** Opening Dataset records block **
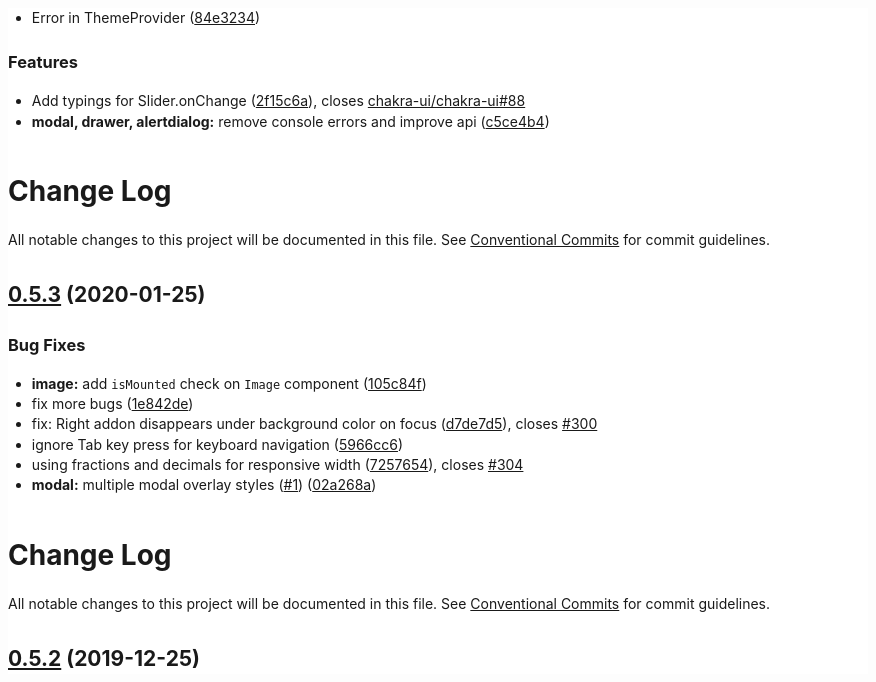 - Error in ThemeProvider
  ([84e3234](https://github.com/chakra-ui/chakra-ui/commit/84e3234e0ac96bfbf3f7fff32c25584a78194c5b))

### Features

- Add typings for Slider.onChange
  ([2f15c6a](https://github.com/chakra-ui/chakra-ui/commit/2f15c6ae650e6bdbf7b868b87c49d6ab104be946)),
  closes
  [chakra-ui/chakra-ui#88](https://github.com/chakra-ui/chakra-ui/issues/88)
- **modal, drawer, alertdialog:** remove console errors and improve api
  ([c5ce4b4](https://github.com/chakra-ui/chakra-ui/commit/c5ce4b4555557b41962a890a31f96e4ba73a2e61))

# Change Log

All notable changes to this project will be documented in this file. See
[Conventional Commits](https://conventionalcommits.org) for commit guidelines.

## [0.5.3](https://github.com/chakra-ui/chakra-ui/compare/@chakra-ui/core@0.5.2...@chakra-ui/core@0.5.3) (2020-01-25)

### Bug Fixes

- **image:** add `isMounted` check on `Image` component
  ([105c84f](https://github.com/chakra-ui/chakra-ui/commit/105c84fb34357fb3f35eb6cd8583fdc18fa774af))
- fix more bugs
  ([1e842de](https://github.com/chakra-ui/chakra-ui/commit/1e842de357f115f154fc45c4d670747100417ad4))
- fix: Right addon disappears under background color on focus
  ([d7de7d5](https://github.com/chakra-ui/chakra-ui/commit/d7de7d5f4e85ba4baba0050ad3abfa47f2cacabc)),
  closes [#300](https://github.com/chakra-ui/chakra-ui/issues/300)
- ignore Tab key press for keyboard navigation
  ([5966cc6](https://github.com/chakra-ui/chakra-ui/commit/5966cc6737ddcdf84e12dfa5025825cc88d91dbf))
- using fractions and decimals for responsive width
  ([7257654](https://github.com/chakra-ui/chakra-ui/commit/725765481d4637825ef6548cf5cb235ea2832546)),
  closes [#304](https://github.com/chakra-ui/chakra-ui/issues/304)
- **modal:** multiple modal overlay styles
  ([#1](https://github.com/chakra-ui/chakra-ui/issues/1))
  ([02a268a](https://github.com/chakra-ui/chakra-ui/commit/02a268ac0fefc90c0ac56d1c69e4f9e44f9753c3))

# Change Log

All notable changes to this project will be documented in this file. See
[Conventional Commits](https://conventionalcommits.org) for commit guidelines.

## [0.5.2](https://github.com/chakra-ui/chakra-ui/compare/@chakra-ui/core@0.5.1...@chakra-ui/core@0.5.2) (2019-12-25)
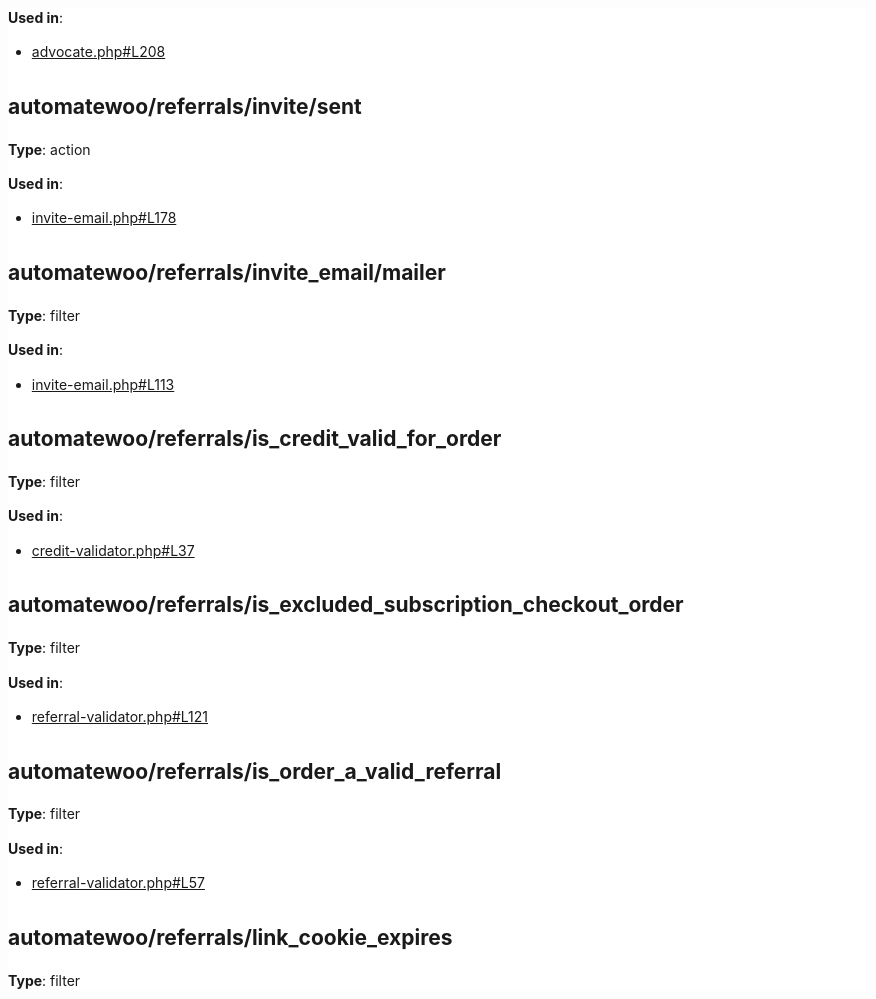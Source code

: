 **Used in**:

- [advocate.php#L208](https://github.com/woocommerce/automatewoo-referrals/blob/7bca8a2ea377637d38c6bf48a14f9bacc1bc0de6/includes/advocate.php#L208)

## automatewoo/referrals/invite/sent

**Type**: action

**Used in**:

- [invite-email.php#L178](https://github.com/woocommerce/automatewoo-referrals/blob/7bca8a2ea377637d38c6bf48a14f9bacc1bc0de6/includes/invite-email.php#L178)

## automatewoo/referrals/invite_email/mailer

**Type**: filter

**Used in**:

- [invite-email.php#L113](https://github.com/woocommerce/automatewoo-referrals/blob/7bca8a2ea377637d38c6bf48a14f9bacc1bc0de6/includes/invite-email.php#L113)

## automatewoo/referrals/is_credit_valid_for_order

**Type**: filter

**Used in**:

- [credit-validator.php#L37](https://github.com/woocommerce/automatewoo-referrals/blob/7bca8a2ea377637d38c6bf48a14f9bacc1bc0de6/includes/credit-validator.php#L37)

## automatewoo/referrals/is_excluded_subscription_checkout_order

**Type**: filter

**Used in**:

- [referral-validator.php#L121](https://github.com/woocommerce/automatewoo-referrals/blob/7bca8a2ea377637d38c6bf48a14f9bacc1bc0de6/includes/referral-validator.php#L121)

## automatewoo/referrals/is_order_a_valid_referral

**Type**: filter

**Used in**:

- [referral-validator.php#L57](https://github.com/woocommerce/automatewoo-referrals/blob/7bca8a2ea377637d38c6bf48a14f9bacc1bc0de6/includes/referral-validator.php#L57)

## automatewoo/referrals/link_cookie_expires

**Type**: filter
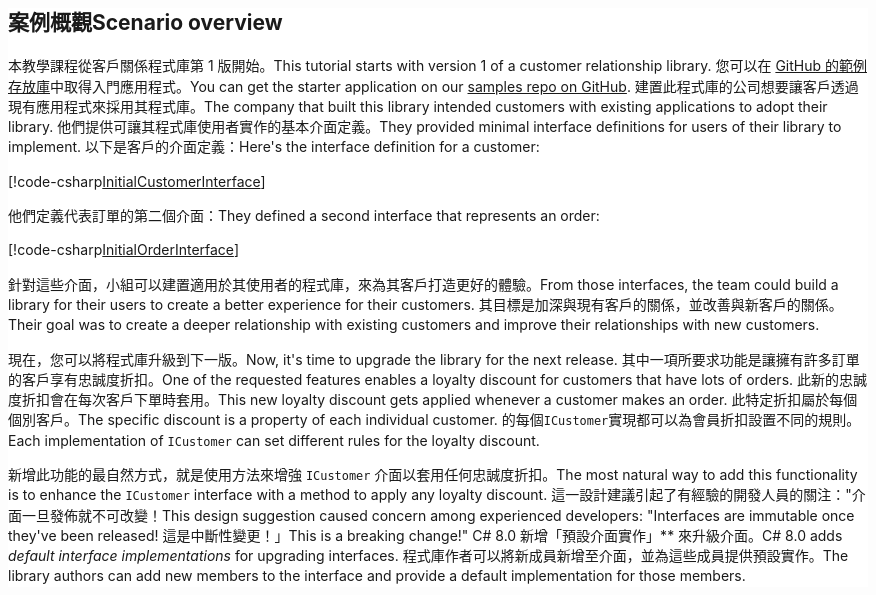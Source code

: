 ## <a name="scenario-overview"></a><span data-ttu-id="00074-113">案例概觀</span><span class="sxs-lookup"><span data-stu-id="00074-113">Scenario overview</span></span>

<span data-ttu-id="00074-114">本教學課程從客戶關係程式庫第 1 版開始。</span><span class="sxs-lookup"><span data-stu-id="00074-114">This tutorial starts with version 1 of a customer relationship library.</span></span> <span data-ttu-id="00074-115">您可以在 [GitHub 的範例存放庫](https://github.com/dotnet/samples/tree/master/csharp/tutorials/default-interface-members-versions/starter/customer-relationship)中取得入門應用程式。</span><span class="sxs-lookup"><span data-stu-id="00074-115">You can get the starter application on our [samples repo on GitHub](https://github.com/dotnet/samples/tree/master/csharp/tutorials/default-interface-members-versions/starter/customer-relationship).</span></span> <span data-ttu-id="00074-116">建置此程式庫的公司想要讓客戶透過現有應用程式來採用其程式庫。</span><span class="sxs-lookup"><span data-stu-id="00074-116">The company that built this library intended customers with existing applications to adopt their library.</span></span> <span data-ttu-id="00074-117">他們提供可讓其程式庫使用者實作的基本介面定義。</span><span class="sxs-lookup"><span data-stu-id="00074-117">They provided minimal interface definitions for users of their library to implement.</span></span> <span data-ttu-id="00074-118">以下是客戶的介面定義：</span><span class="sxs-lookup"><span data-stu-id="00074-118">Here's the interface definition for a customer:</span></span>

[!code-csharp[InitialCustomerInterface](~/samples/snippets/csharp/tutorials/default-interface-members-versions/starter/customer-relationship/ICustomer.cs?name=SnippetICustomerVersion1)]

<span data-ttu-id="00074-119">他們定義代表訂單的第二個介面：</span><span class="sxs-lookup"><span data-stu-id="00074-119">They defined a second interface that represents an order:</span></span>

[!code-csharp[InitialOrderInterface](~/samples/snippets/csharp/tutorials/default-interface-members-versions/starter/customer-relationship/IOrder.cs?name=SnippetIorderVersion1)]

<span data-ttu-id="00074-120">針對這些介面，小組可以建置適用於其使用者的程式庫，來為其客戶打造更好的體驗。</span><span class="sxs-lookup"><span data-stu-id="00074-120">From those interfaces, the team could build a library for their users to create a better experience for their customers.</span></span> <span data-ttu-id="00074-121">其目標是加深與現有客戶的關係，並改善與新客戶的關係。</span><span class="sxs-lookup"><span data-stu-id="00074-121">Their goal was to create a deeper relationship with existing customers and improve their relationships with new customers.</span></span>

<span data-ttu-id="00074-122">現在，您可以將程式庫升級到下一版。</span><span class="sxs-lookup"><span data-stu-id="00074-122">Now, it's time to upgrade the library for the next release.</span></span> <span data-ttu-id="00074-123">其中一項所要求功能是讓擁有許多訂單的客戶享有忠誠度折扣。</span><span class="sxs-lookup"><span data-stu-id="00074-123">One of the requested features enables a loyalty discount for customers that have lots of orders.</span></span> <span data-ttu-id="00074-124">此新的忠誠度折扣會在每次客戶下單時套用。</span><span class="sxs-lookup"><span data-stu-id="00074-124">This new loyalty discount gets applied whenever a customer makes an order.</span></span> <span data-ttu-id="00074-125">此特定折扣屬於每個個別客戶。</span><span class="sxs-lookup"><span data-stu-id="00074-125">The specific discount is a property of each individual customer.</span></span> <span data-ttu-id="00074-126">的每個`ICustomer`實現都可以為會員折扣設置不同的規則。</span><span class="sxs-lookup"><span data-stu-id="00074-126">Each implementation of `ICustomer` can set different rules for the loyalty discount.</span></span>

<span data-ttu-id="00074-127">新增此功能的最自然方式，就是使用方法來增強 `ICustomer` 介面以套用任何忠誠度折扣。</span><span class="sxs-lookup"><span data-stu-id="00074-127">The most natural way to add this functionality is to enhance the `ICustomer` interface with a method to apply any loyalty discount.</span></span> <span data-ttu-id="00074-128">這一設計建議引起了有經驗的開發人員的關注："介面一旦發佈就不可改變！</span><span class="sxs-lookup"><span data-stu-id="00074-128">This design suggestion caused concern among experienced developers: "Interfaces are immutable once they've been released!</span></span> <span data-ttu-id="00074-129">這是中斷性變更！」</span><span class="sxs-lookup"><span data-stu-id="00074-129">This is a breaking change!"</span></span> <span data-ttu-id="00074-130">C# 8.0 新增「預設介面實作」\*\* 來升級介面。</span><span class="sxs-lookup"><span data-stu-id="00074-130">C# 8.0 adds *default interface implementations* for upgrading interfaces.</span></span> <span data-ttu-id="00074-131">程式庫作者可以將新成員新增至介面，並為這些成員提供預設實作。</span><span class="sxs-lookup"><span data-stu-id="00074-131">The library authors can add new members to the interface and provide a default implementation for those members.</span></span>
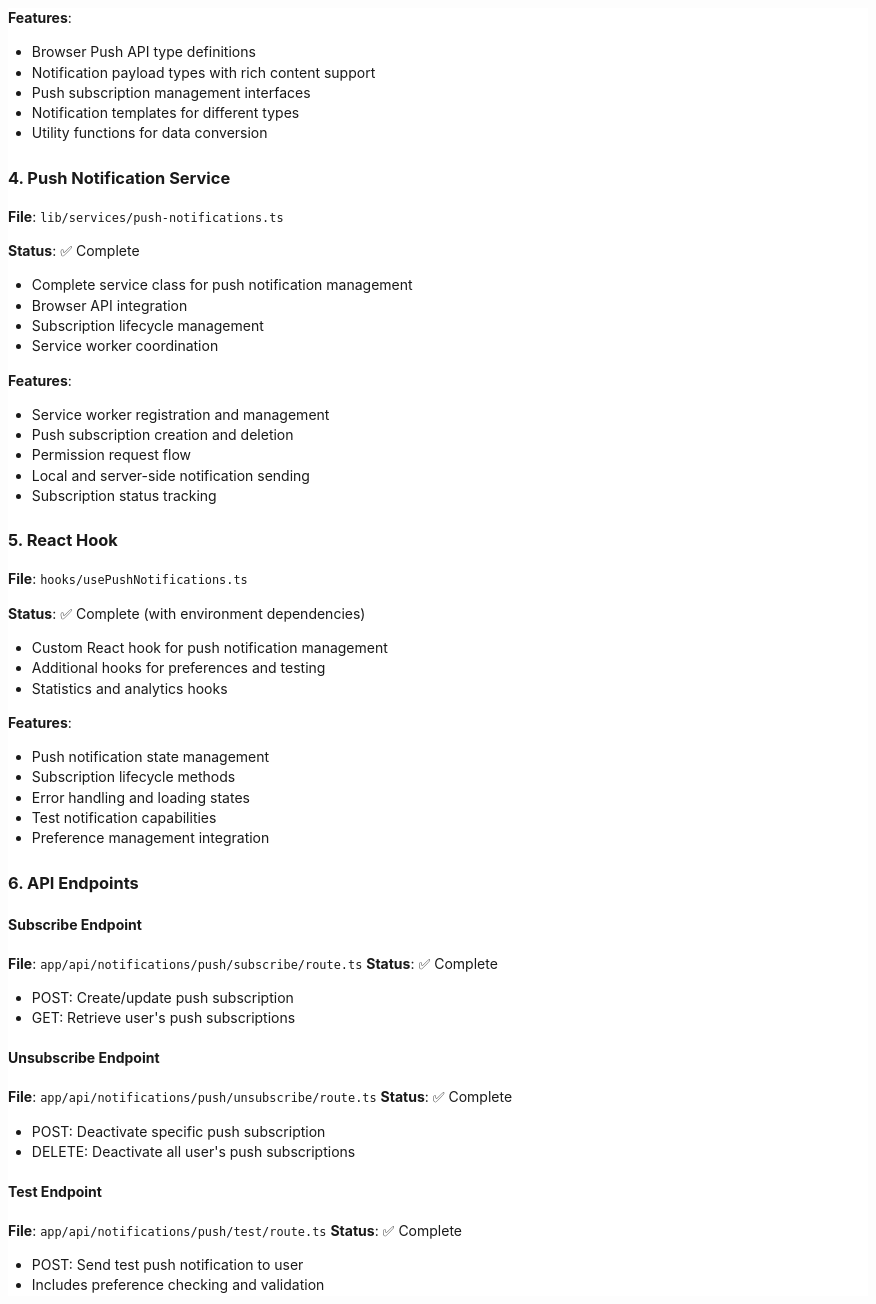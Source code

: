 **Features**:
- Browser Push API type definitions
- Notification payload types with rich content support
- Push subscription management interfaces
- Notification templates for different types
- Utility functions for data conversion

### 4. Push Notification Service
**File**: `lib/services/push-notifications.ts`

**Status**: ✅ Complete
- Complete service class for push notification management
- Browser API integration
- Subscription lifecycle management
- Service worker coordination

**Features**:
- Service worker registration and management
- Push subscription creation and deletion
- Permission request flow
- Local and server-side notification sending
- Subscription status tracking

### 5. React Hook
**File**: `hooks/usePushNotifications.ts`

**Status**: ✅ Complete (with environment dependencies)
- Custom React hook for push notification management
- Additional hooks for preferences and testing
- Statistics and analytics hooks

**Features**:
- Push notification state management
- Subscription lifecycle methods
- Error handling and loading states
- Test notification capabilities
- Preference management integration

### 6. API Endpoints

#### Subscribe Endpoint
**File**: `app/api/notifications/push/subscribe/route.ts`
**Status**: ✅ Complete
- POST: Create/update push subscription
- GET: Retrieve user's push subscriptions

#### Unsubscribe Endpoint  
**File**: `app/api/notifications/push/unsubscribe/route.ts`
**Status**: ✅ Complete
- POST: Deactivate specific push subscription
- DELETE: Deactivate all user's push subscriptions

#### Test Endpoint
**File**: `app/api/notifications/push/test/route.ts`
**Status**: ✅ Complete
- POST: Send test push notification to user
- Includes preference checking and validation
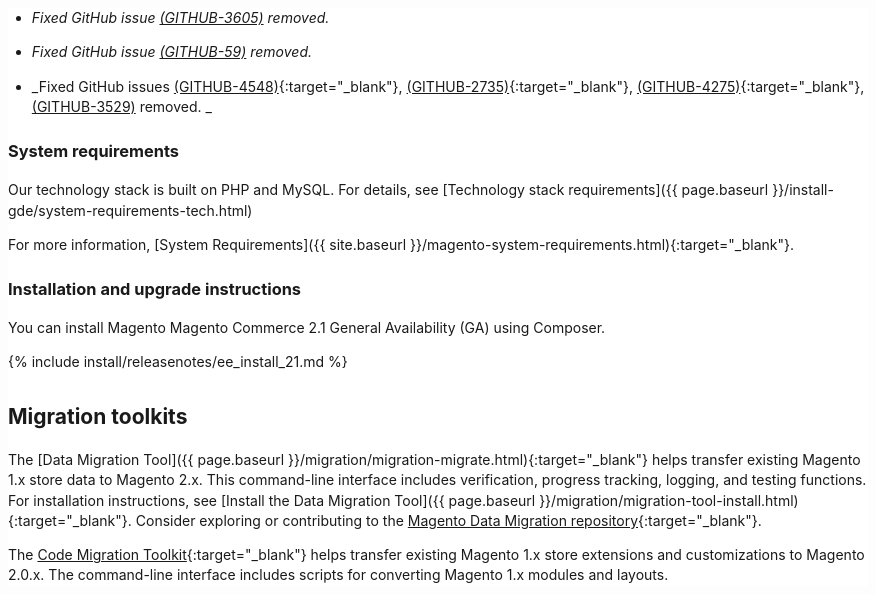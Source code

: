 * _Fixed GitHub issue [(GITHUB-3605)](https://github.com/magento/magento2/issues/3605)  removed._

* _Fixed GitHub issue [(GITHUB-59)](https://github.com/magento/magento2/issues/59)  removed._

* _Fixed GitHub issues [ (GITHUB-4548)](https://github.com/magento/magento2/issues/4548){:target="_blank"}, [ (GITHUB-2735)](https://github.com/magento/magento2/issues/2735){:target="_blank"}, [ (GITHUB-4275)](https://github.com/magento/magento2/issues/4275){:target="_blank"}, [(GITHUB-3529)](https://github.com/magento/magento2/issues/3529) removed. _

### System requirements

Our technology stack is built on PHP and MySQL. For details, see [Technology stack requirements]({{ page.baseurl }}/install-gde/system-requirements-tech.html)



For more information, [System Requirements]({{ site.baseurl }}/magento-system-requirements.html){:target="_blank"}.

### Installation and upgrade instructions

You can install Magento Magento Commerce 2.1 General Availability (GA) using Composer.


{% include install/releasenotes/ee_install_21.md %}

## Migration toolkits
The [Data Migration Tool]({{ page.baseurl }}/migration/migration-migrate.html){:target="_blank"} helps transfer existing Magento 1.x store data to Magento 2.x. This command-line interface includes verification, progress tracking, logging, and testing functions. For installation instructions, see  [Install the Data Migration Tool]({{ page.baseurl }}/migration/migration-tool-install.html){:target="_blank"}. Consider exploring or contributing to the [ Magento Data Migration repository](https://github.com/magento/data-migration-tool){:target="_blank"}.

The [Code Migration Toolkit](https://github.com/magento/code-migration){:target="_blank"} helps transfer existing Magento 1.x store extensions and customizations to Magento 2.0.x. The command-line interface includes scripts for converting Magento 1.x modules and layouts.
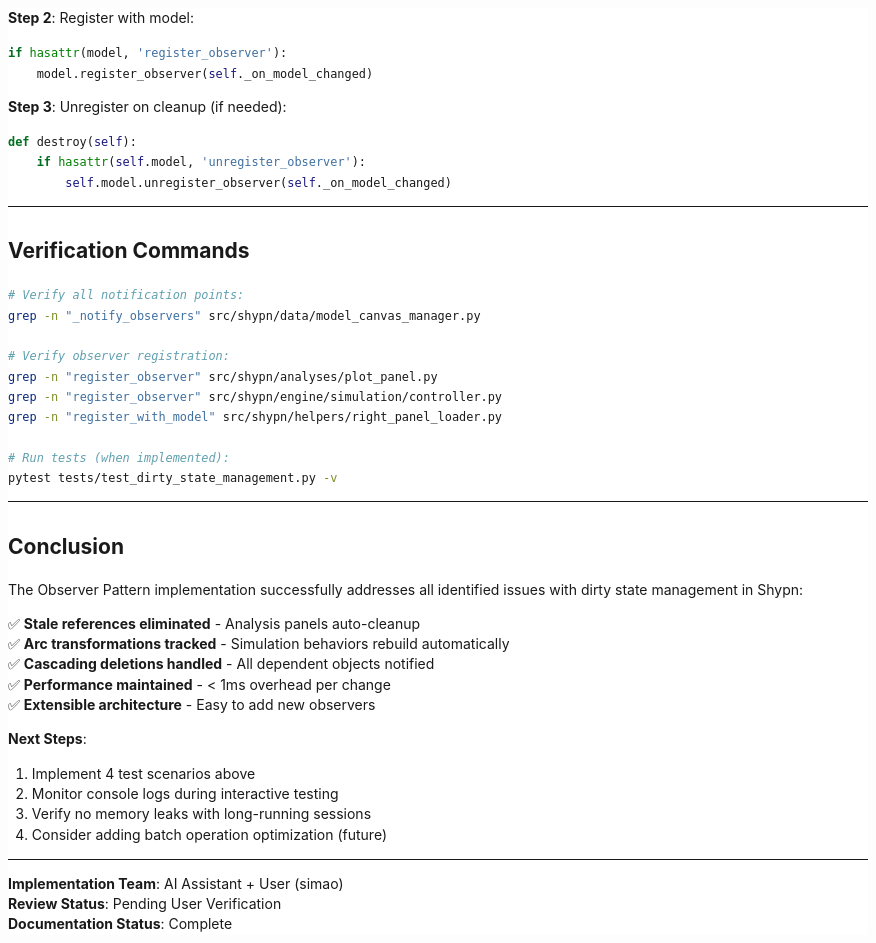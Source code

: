 **Step 2**: Register with model:
```python
if hasattr(model, 'register_observer'):
    model.register_observer(self._on_model_changed)
```

**Step 3**: Unregister on cleanup (if needed):
```python
def destroy(self):
    if hasattr(self.model, 'unregister_observer'):
        self.model.unregister_observer(self._on_model_changed)
```

---

## Verification Commands

```bash
# Verify all notification points:
grep -n "_notify_observers" src/shypn/data/model_canvas_manager.py

# Verify observer registration:
grep -n "register_observer" src/shypn/analyses/plot_panel.py
grep -n "register_observer" src/shypn/engine/simulation/controller.py
grep -n "register_with_model" src/shypn/helpers/right_panel_loader.py

# Run tests (when implemented):
pytest tests/test_dirty_state_management.py -v
```

---

## Conclusion

The Observer Pattern implementation successfully addresses all identified issues with dirty state management in Shypn:

✅ **Stale references eliminated** - Analysis panels auto-cleanup  
✅ **Arc transformations tracked** - Simulation behaviors rebuild automatically  
✅ **Cascading deletions handled** - All dependent objects notified  
✅ **Performance maintained** - < 1ms overhead per change  
✅ **Extensible architecture** - Easy to add new observers  

**Next Steps**:
1. Implement 4 test scenarios above
2. Monitor console logs during interactive testing
3. Verify no memory leaks with long-running sessions
4. Consider adding batch operation optimization (future)

---

**Implementation Team**: AI Assistant + User (simao)  
**Review Status**: Pending User Verification  
**Documentation Status**: Complete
** Closing Dataset records block **
- Exercise aim -
Go through the records above and return each line in which the word "more" occurs.

- Output for this exercise -
- fix more bugs
For more information, [System Requirements]({{ site.baseurl }}/magento-system-requirements.html){:target="_blank"}.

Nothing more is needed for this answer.